1) Newbies/inexperienced users. Are these people willing to put up
inadequate documentation, unbelievably klunky software with *no* tech
support? No -- no more than they were willing to when the machines were
new.
2) Power users? most would laugh at the idea of using a "relic". They would
be no more caught dead with one than a photographic toy-boy would with a
point-and-shoot camera (altho' many pros, with nothing to prove, use P&S's
as cheap backup cameras. Don't tell anyone <g>)
3) People who love it? few and far between. Sure, you can do e-mail, use
lynx to check out the web on an XT (I cheat...I use a 386SX lap top with a
2400 baud modem). Using an old machine to perform routine tasks -- tasks
for which the machines were originally designed and sold -- in no way
ennobles the person who does so...it's just a hobby, rife with the same
inconveniences that plague any undertaking. Most people have some sort of
hobby, (altho' usually not as technical) and go through the same
inconveniences we do, working with their love.
I do a fair amount of photographic retouching on my P-133. I need large
amounts of disk space (up to 30 MB per), memory, processing speed --
otherwise, I just can't do it. (I can't just go have a cup of coffee.) I do
publication and page layout, and WSYWIG is an enormous convenience. (sure,
LaTeX on the VAX gives me nice output. Give me Microsoft Publisher to get
work done a lot faster...I have to feed my family.)
As an engineer, I used to do finite element analysis on rubber products.

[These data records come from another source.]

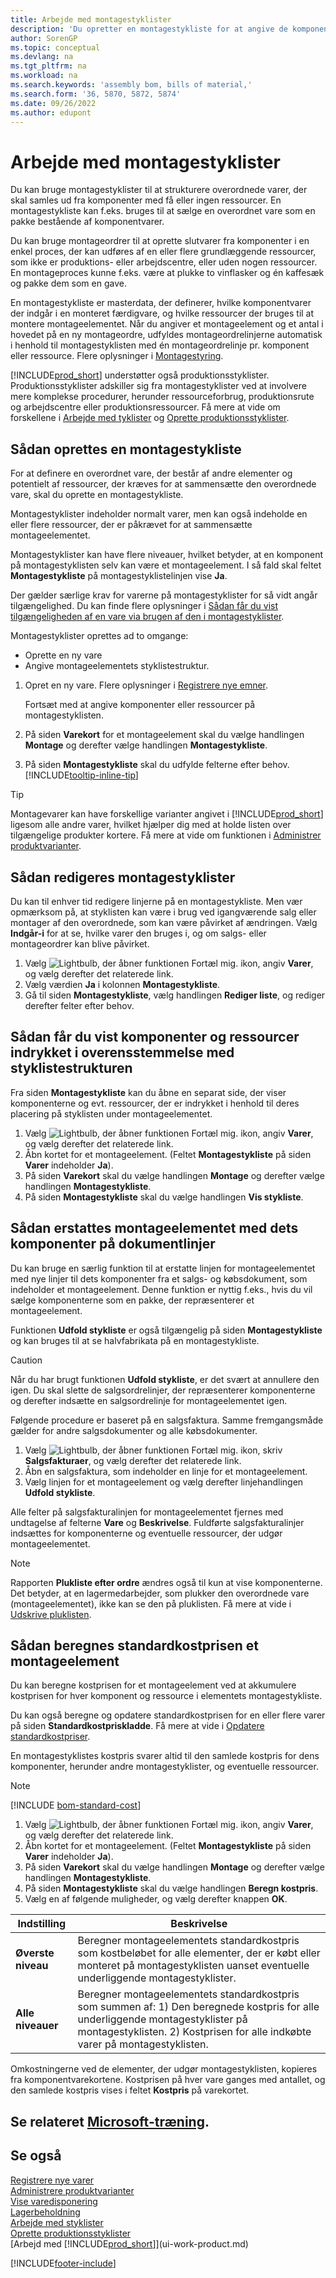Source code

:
 ```yaml
---
title: Arbejde med montagestyklister
description: 'Du opretter en montagestykliste for at angive de komponenter, der kræves for at sammensætte den vare, som styklisten repræsenterer.'
author: SorenGP
ms.topic: conceptual
ms.devlang: na
ms.tgt_pltfrm: na
ms.workload: na
ms.search.keywords: 'assembly bom, bills of material,'
ms.search.form: '36, 5870, 5872, 5874'
ms.date: 09/26/2022
ms.author: edupont
---
```

# <a name="work-with-assembly-boms" />Arbejde med montagestyklister

Du kan bruge montagestyklister til at strukturere overordnede varer, der skal samles ud fra komponenter med få eller ingen ressourcer. En montagestykliste kan f.eks. bruges til at sælge en overordnet vare som en pakke bestående af komponentvarer.

Du kan bruge montageordrer til at oprette slutvarer fra komponenter i en enkel proces, der kan udføres af en eller flere grundlæggende ressourcer, som ikke er produktions- eller arbejdscentre, eller uden nogen ressourcer. En montageproces kunne f.eks. være at plukke to vinflasker og én kaffesæk og pakke dem som en gave.  

En montagestykliste er masterdata, der definerer, hvilke komponentvarer der indgår i en monteret færdigvare, og hvilke ressourcer der bruges til at montere montageelementet. Når du angiver et montageelement og et antal i hovedet på en ny montageordre, udfyldes montageordrelinjerne automatisk i henhold til montagestyklisten med én montageordrelinje pr. komponent eller ressource. Flere oplysninger i [Montagestyring](assembly-assemble-items.md).

[!INCLUDE[prod_short](includes/prod_short.md)] understøtter også produktionsstyklister. Produktionsstyklister adskiller sig fra montagestyklister ved at involvere mere komplekse procedurer, herunder ressourceforbrug, produktionsrute og arbejdscentre eller produktionsressourcer. Få mere at vide om forskellene i [Arbejde med tyklister](inventory-how-work-BOMs.md) og [Oprette produktionsstyklister](production-how-to-create-production-boms.md).

## <a name="to-create-an-assembly-bom" />Sådan oprettes en montagestykliste

For at definere en overordnet vare, der består af andre elementer og potentielt af ressourcer, der kræves for at sammensætte den overordnede vare, skal du oprette en montagestykliste.  

Montagestyklister indeholder normalt varer, men kan også indeholde en eller flere ressourcer, der er påkrævet for at sammensætte montageelementet.

Montagestyklister kan have flere niveauer, hvilket betyder, at en komponent på montagestyklisten selv kan være et montageelement. I så fald skal feltet **Montagestykliste** på montagestyklistelinjen vise **Ja**.

Der gælder særlige krav for varerne på montagestyklister for så vidt angår tilgængelighed. Du kan finde flere oplysninger i [Sådan får du vist tilgængeligheden af en vare via brugen af den i montagestyklister](inventory-how-availability-overview.md#to-view-the-availability-of-an-item-by-its-use-in-assembly-or-production-boms).

Montagestyklister oprettes ad to omgange:

- Oprette en ny vare
- Angive montageelementets styklistestruktur.

1. Opret en ny vare. Flere oplysninger i [Registrere nye emner](inventory-how-register-new-items.md).

   Fortsæt med at angive komponenter eller ressourcer på montagestyklisten.  
2. På siden **Varekort** for et montageelement skal du vælge handlingen **Montage** og derefter vælge handlingen **Montagestykliste**.
3. På siden **Montagestykliste** skal du udfylde felterne efter behov. [!INCLUDE[tooltip-inline-tip](includes/tooltip-inline-tip_md.md)]

> [!TIP]
> Montagevarer kan have forskellige varianter angivet i [!INCLUDE[prod_short](includes/prod_short.md)] ligesom alle andre varer, hvilket hjælper dig med at holde listen over tilgængelige produkter kortere. Få mere at vide om funktionen i [Administrer produktvarianter](inventory-item-variants.md).

## <a name="to-edit-assembly-boms" />Sådan redigeres montagestyklister

Du kan til enhver tid redigere linjerne på en montagestykliste. Men vær opmærksom på, at styklisten kan være i brug ved igangværende salg eller montager af den overordnede, som kan være påvirket af ændringen. Vælg **Indgår-i** for at se, hvilke varer den bruges i, og om salgs- eller montageordrer kan blive påvirket.

1. Vælg ![Lightbulb, der åbner funktionen Fortæl mig.](media/ui-search/search_small.png "Fortæl mig, hvad du vil foretage dig") ikon, angiv **Varer**, og vælg derefter det relaterede link.
2. Vælg værdien **Ja**  i kolonnen **Montagestykliste**.
3. Gå til siden **Montagestykliste**, vælg handlingen **Rediger liste**, og rediger derefter felter efter behov.

## <a name="to-view-components-and-resources-indented-according-to-the-bom-structure" />Sådan får du vist komponenter og ressourcer indrykket i overensstemmelse med styklistestrukturen

Fra siden **Montagestykliste** kan du åbne en separat side, der viser komponenterne og evt. ressourcer, der er indrykket i henhold til deres placering på styklisten under montageelementet.

1. Vælg ![Lightbulb, der åbner funktionen Fortæl mig.](media/ui-search/search_small.png "Fortæl mig, hvad du vil foretage dig") ikon, angiv **Varer**, og vælg derefter det relaterede link.
2. Åbn kortet for et montageelement. (Feltet **Montagestykliste** på siden **Varer** indeholder **Ja**).
3. På siden **Varekort** skal du vælge handlingen **Montage** og derefter vælge handlingen **Montagestykliste**.
4. På siden **Montagestykliste** skal du vælge handlingen **Vis stykliste**.

## <a name="to-replace-the-assembly-item-with-its-components-on-document-lines" />Sådan erstattes montageelementet med dets komponenter på dokumentlinjer

Du kan bruge en særlig funktion til at erstatte linjen for montageelementet med nye linjer til dets komponenter fra et salgs- og købsdokument, som indeholder et montageelement. Denne funktion er nyttig f.eks., hvis du vil sælge komponenterne som en pakke, der repræsenterer et montageelement.

Funktionen **Udfold stykliste** er også tilgængelig på siden **Montagestykliste** og kan bruges til at se halvfabrikata på en montagestykliste.

> [!CAUTION]  
> Når du har brugt funktionen **Udfold stykliste**, er det svært at annullere den igen. Du skal slette de salgsordrelinjer, der repræsenterer komponenterne og derefter indsætte en salgsordrelinje for montageelementet igen.

Følgende procedure er baseret på en salgsfaktura. Samme fremgangsmåde gælder for andre salgsdokumenter og alle købsdokumenter.

1. Vælg ![Lightbulb, der åbner funktionen Fortæl mig.](media/ui-search/search_small.png "Fortæl mig, hvad du vil foretage dig") ikon, skriv **Salgsfakturaer**, og vælg derefter det relaterede link.
2. Åbn en salgsfaktura, som indeholder en linje for et montageelement.
3. Vælg linjen for et montageelement og vælg derefter linjehandlingen **Udfold stykliste**.

Alle felter på salgsfakturalinjen for montageelementet fjernes med undtagelse af felterne **Vare** og **Beskrivelse**. Fuldførte salgsfakturalinjer indsættes for komponenterne og eventuelle ressourcer, der udgør montageelementet.

> [!NOTE]
> Rapporten **Plukliste efter ordre** ændres også til kun at vise komponenterne. Det betyder, at en lagermedarbejder, som plukker den overordnede vare (montageelementet), ikke kan se den på pluklisten. Få mere at vide i [Udskrive pluklisten](sales-how-print-picking-list.md).

## <a name="to-calculate-the-standard-cost-of-an-assembly-item" />Sådan beregnes standardkostprisen et montageelement

Du kan beregne kostprisen for et montageelement ved at akkumulere kostprisen for hver komponent og ressource i elementets montagestykliste.

Du kan også beregne og opdatere standardkostprisen for en eller flere varer på siden **Standardkostpriskladde**. Få mere at vide i [Opdatere standardkostpriser](finance-how-to-update-standard-costs.md).  

En montagestyklistes kostpris svarer altid til den samlede kostpris for dens komponenter, herunder andre montagestyklister, og eventuelle ressourcer.  

> [!NOTE]
> [!INCLUDE [bom-standard-cost](includes/bom-standard-cost.md)]

1. Vælg ![Lightbulb, der åbner funktionen Fortæl mig.](media/ui-search/search_small.png "Fortæl mig, hvad du vil foretage dig") ikon, angiv **Varer**, og vælg derefter det relaterede link.
2. Åbn kortet for et montageelement. (Feltet **Montagestykliste** på siden **Varer** indeholder **Ja**).
3. På siden **Varekort** skal du vælge handlingen **Montage** og derefter vælge handlingen **Montagestykliste**.
4. På siden **Montagestykliste** skal du vælge handlingen **Beregn kostpris**.
5. Vælg en af følgende muligheder, og vælg derefter knappen **OK**.

|Indstilling |Beskrivelse |
|-------|------------|
|**Øverste niveau**|Beregner montageelementets standardkostpris som kostbeløbet for alle elementer, der er købt eller monteret på montagestyklisten uanset eventuelle underliggende montagestyklister.|
|**Alle niveauer**|Beregner montageelementets standardkostpris som summen af: 1) Den beregnede kostpris for alle underliggende montagestyklister på montagestyklisten. 2) Kostprisen for alle indkøbte varer på montagestyklisten.|

Omkostningerne ved de elementer, der udgør montagestyklisten, kopieres fra komponentvarekortene. Kostprisen på hver vare ganges med antallet, og den samlede kostpris vises i feltet **Kostpris** på varekortet.

## <a name="see-related-microsoft-training" />Se relateret [Microsoft-træning](/training/modules/set-up-assembly-items-dynamics-365-business-central/).

## <a name="see-also" />Se også

[Registrere nye varer](inventory-how-register-new-items.md)  
[Administrere produktvarianter](inventory-item-variants.md)  
[Vise varedisponering](inventory-how-availability-overview.md)  
[Lagerbeholdning](inventory-manage-inventory.md)  
[Arbejde med styklister](inventory-how-work-BOMs.md)  
[Oprette produktionsstyklister](production-how-to-create-production-boms.md)  
[Arbejd med [!INCLUDE[prod_short](includes/prod_short.md)]](ui-work-product.md)  

[!INCLUDE[footer-include](includes/footer-banner.md)]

Running on a 486-50 (the fastest available at the time) a single job would
run overnight. Try *that* on a PDP-11!
The point? (He finally gets to one!)Many tasks can be accomplished easily
on an XT running 1-2-3 or QEDIT -- sure. But, many jobs are now possible to
do on a garden-variety PC (mac) which were impossible to perform on older
machines.
Many of the midrange minies like the PDP-11, perq, and a host of others
can and did do much of the web thing. much of the old machines don't do
that was not a matter of speed or memory but software conceived to do that.
is it practical not finance wise the user population is too small and would
not pay much but the hardware can make a good account of itself.
Keep in mind most of the PCs have only gotten to or exceeded the
minicomputer performance level say in the last 7 years maybe less.
Before then people used all manner of things to accomplish was PCs
are commonly used for.
Allison
>I do use my old machines now and then, but if anyone here has never ran a
>modern MAC or PC, they have NO idea what is bieng missed. web pages in full
>photo quality color, realistic games, PPP connections, Realaudio etc. I am
>not a member of the dark force, I just have a multitude of machines, and I
>have EXPERIANCED running them, from an apple ][ +, C=64, IBM XT, and a 586-133.
>we must have an open mind about this, as there are some who still never ran
>anything NEW, and pass judgment about how bad a machine is when they have
>never used one.
A different thought - I don't really buy the argument for owning a modern
machine for the purposes of "better" games. But the Web browser thing is
slightly different, being a VERY powerful and useful communication method.
I have heard that the C64 and Atari 8-bit machines now have graphical Web
browsers and PPP clients running on them. The TI community is working on
a TCP/IP system, but we were debating the possibility of a Web browser.
The argument I and others made in its defense was, granted the stock
hardware is incapable of SVGA-grade graphical displays, with appropriate
decoding, you can get "close" (with sufficient processing time), and if
you have to "scroll" around to see the entire page, so what?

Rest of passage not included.